Gotev schreibt, dass die Zeit für Polen arbeite und dass die Aufwertung spätestens dann stattfinde, wenn die Ukraine der EU beitrete mit ihrer mächtigen und kriegsgestählten Armee. Hier verwech­selt Gotev zwar die Europäische Union mit der Nato, aber das kann schon mal passieren in diesen Zeiten. Vorderhand ist der Krieg noch nicht entschieden, und ich verfüge nicht über Hinweise über den wahrscheinlichen Ausgang. Das einzige, was ich weiß, ist, dass Russland mit dem immer er­wähn­ten riesigen Hinterland die Ukraine mit ihren 40 Millionen Einwohner:innen in einem Abnüt­zungskrieg ausbluten kann, wenn die Nato nicht am Schluss doch noch selber eingreift, was dann allerdings zu einem kritischen Moment führen würde, in dem sich entscheidet, ob Nuklear­waf­fen ins Spiel kommen oder nicht. Ein Verhandlungsfrieden dagegen würde nach dem jetzigen Stand der Informationen kaum beinhalten, dass die Ukraine der Nato beitritt und an der russischen Grenze genau jenes Militärarsenal aufbaut, welches Russland mit der Invasion vor acht Jahren vom Schwarzmeer fernhalten wollte. Gotevs Spekulation beinhaltet also eine militärische Niederlage Russlands, wofür es wie gesagt im Moment keine Belege gibt.

Neben solchen Schwadronierereien kann man mit Sicherheit festhalten, dass die Polinnen und Polen im Kern ebenso friedliebende Leute sind wie zum Beispiel die Tschechinnen und Tschechen oder die Ukrainerinnen und Ukrainer. Die historisch-bellizistischen Spekulationen belegen nur einen von zehntausend Räumen im polnischen Volkspalast. Es gibt keinen Grund, den Pol:innen mehr vorzuwerfen, als ihnen vorzuwerfen ist, nämlich ihre Regierung mit der PiS-Partei, die nicht aufhört, zentrale Elemente jener Demokratie, welche sie gegen Russland zu verteidigen vorgeben, im eigenen Land zu schleifen, namentlich bei der Unabhängigkeit der Justiz.

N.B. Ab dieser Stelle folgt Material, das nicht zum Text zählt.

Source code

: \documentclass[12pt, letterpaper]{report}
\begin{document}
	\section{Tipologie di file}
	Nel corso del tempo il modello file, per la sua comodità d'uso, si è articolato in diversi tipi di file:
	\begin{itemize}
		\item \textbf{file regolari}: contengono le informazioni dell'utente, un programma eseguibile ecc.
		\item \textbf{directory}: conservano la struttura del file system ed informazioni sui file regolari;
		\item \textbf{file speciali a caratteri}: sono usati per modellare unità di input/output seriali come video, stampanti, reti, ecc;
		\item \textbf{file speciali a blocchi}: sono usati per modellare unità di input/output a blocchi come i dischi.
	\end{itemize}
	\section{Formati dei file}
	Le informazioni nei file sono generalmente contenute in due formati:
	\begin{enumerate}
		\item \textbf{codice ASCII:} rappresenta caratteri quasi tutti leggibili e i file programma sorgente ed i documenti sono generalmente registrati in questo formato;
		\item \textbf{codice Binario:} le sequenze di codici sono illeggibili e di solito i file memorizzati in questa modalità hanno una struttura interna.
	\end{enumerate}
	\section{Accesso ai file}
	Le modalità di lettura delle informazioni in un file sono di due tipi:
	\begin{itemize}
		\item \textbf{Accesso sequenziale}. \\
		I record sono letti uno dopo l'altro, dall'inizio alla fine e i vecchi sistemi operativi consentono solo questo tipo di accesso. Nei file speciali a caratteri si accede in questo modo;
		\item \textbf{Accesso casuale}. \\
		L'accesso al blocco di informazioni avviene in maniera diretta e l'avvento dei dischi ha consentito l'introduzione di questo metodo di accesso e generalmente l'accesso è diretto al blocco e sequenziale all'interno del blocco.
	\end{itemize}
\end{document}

Und man kann auch festhalten, dass alle Fragen in Bezug auf Russland offen bleiben. Besteht die Aussicht darauf, dass es dort in absehbarer Zeit mal einen modernen Staat gibt, der nicht auf Diebstahl, sondern auf ganz normaler kapitalistischer Aneignung und sozialdemokratischer Umverteilung beruht und der seine Positionen im Rahmen von Verhandlungen unter zivilisierten Partnernationen durchsetzt? Hier fehlen mir sämtliche Anhaltspunkte für eine Antwort.